Está en forma, de eso no hay duda. La edad parece que se resiste a quitarle la vitalidad. Mukrah, que ha escuchado parte de nuestra conversación, se acerca y dice:
—Tus brazos y tu sabiduría en el combate serán como rayos que, recorriendo el cielo en una noche sin estrellas, iluminan a los viajeros que han perdido el rumbo. —Extiende la mano y Geberdeth se la estrecha.
—Será un honor luchar a tu lado y un placer conversar con alguien que demuestra con sus palabras haber cultivado la mente.
Media sonrisa se me marca en la cara, me alegra que nuestro número aumente, les daremos a los Ghurakis, al Gárdimo y a Los Altos Señores los mejores juegos de la historia, unos donde formarán parte de un modo especial.
Me giro y observo a Essh'karish. Me lanza un beso, se pasa lentamente el dedo índice por los labios, empieza a chuparse la punta, cierra los ojos y pone cara de placer.
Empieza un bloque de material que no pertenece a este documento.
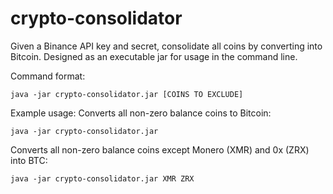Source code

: # crypto-consolidator

Given a Binance API key and secret, consolidate all coins by converting into Bitcoin. Designed as an executable jar for usage in the command line.<br/>

Command format:
```
java -jar crypto-consolidator.jar [COINS TO EXCLUDE]
```

Example usage:
Converts all non-zero balance coins to Bitcoin:
```
java -jar crypto-consolidator.jar
```

Converts all non-zero balance coins except Monero (XMR) and 0x (ZRX) into BTC:<br/>
```
java -jar crypto-consolidator.jar XMR ZRX
```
Este espectáculo es grotesco. Me repugna la idea de que el juego acabe llevándome a su cama. Por mi bien, espero que eso no suceda nunca.
Mientras borro de la mente las odiosas imágenes de Essh'karish gimiendo encima de mí, escucho cómo alguien grita desde las gradas:
—La Gladia se está activando.
—¡¿Qué?! —La cara de la Ghuraki cambia—. ¡¿Cómo es posible?! —pregunta histérica.
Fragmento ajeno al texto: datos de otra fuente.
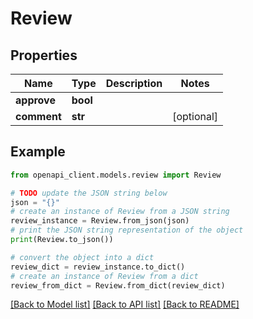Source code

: # Review


## Properties

Name | Type | Description | Notes
------------ | ------------- | ------------- | -------------
**approve** | **bool** |  | 
**comment** | **str** |  | [optional] 

## Example

```python
from openapi_client.models.review import Review

# TODO update the JSON string below
json = "{}"
# create an instance of Review from a JSON string
review_instance = Review.from_json(json)
# print the JSON string representation of the object
print(Review.to_json())

# convert the object into a dict
review_dict = review_instance.to_dict()
# create an instance of Review from a dict
review_from_dict = Review.from_dict(review_dict)
```
[[Back to Model list]](../README.md#documentation-for-models) [[Back to API list]](../README.md#documentation-for-api-endpoints) [[Back to README]](../README.md)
De repente, cubriendo la arena, una densa niebla roja se propaga hacia nosotros.
—¡Atrás! —bramo.
Mientras Geberdeth y Mukrah retroceden unos pasos, Artrakrak vocifera:
—¡Ya habéis escuchado a Vagalat, tenemos que mantenernos alejados de eso!
—¡No dejéis que os toque! —exclama Hatgra.
Poco a poco, sin perder de vista la bruma, me reagrupo con mis compañeros.
—¿Qué es eso? —se me escapa un pensamiento en voz alta.
—Esta niebla no es como las que se suelen manifestar sobre los restos de Ghoemew —dice Mukrah, inspeccionándola con la mirada—. Fui obligado a contemplar la muerte de los míos en otros Círculos de Sangre, estos tenían un tamaño similar a La Gladia, pero las manifestaciones que de allí emergieron fueron negras. —Coge un puñado de arena, lo lanza sobre la bruma y algunos granos explotan en medio de un estallido azul—. Sin duda, esta proviene de las entrañas del reino de los condenados, emerge de lo más profundo del Erghukran. —Me mira—. El portal está consumiendo con demasiada celeridad la energía divina de la arena. Una conexión normal con el Infierno debajo del Infierno puede mantenerse durante un par de días seguidos antes de que se evapore la energía. En cambio, esta secará los restos de Ghoemew en minutos. Cuando lo haga, lo más probable es que La Gladia explote.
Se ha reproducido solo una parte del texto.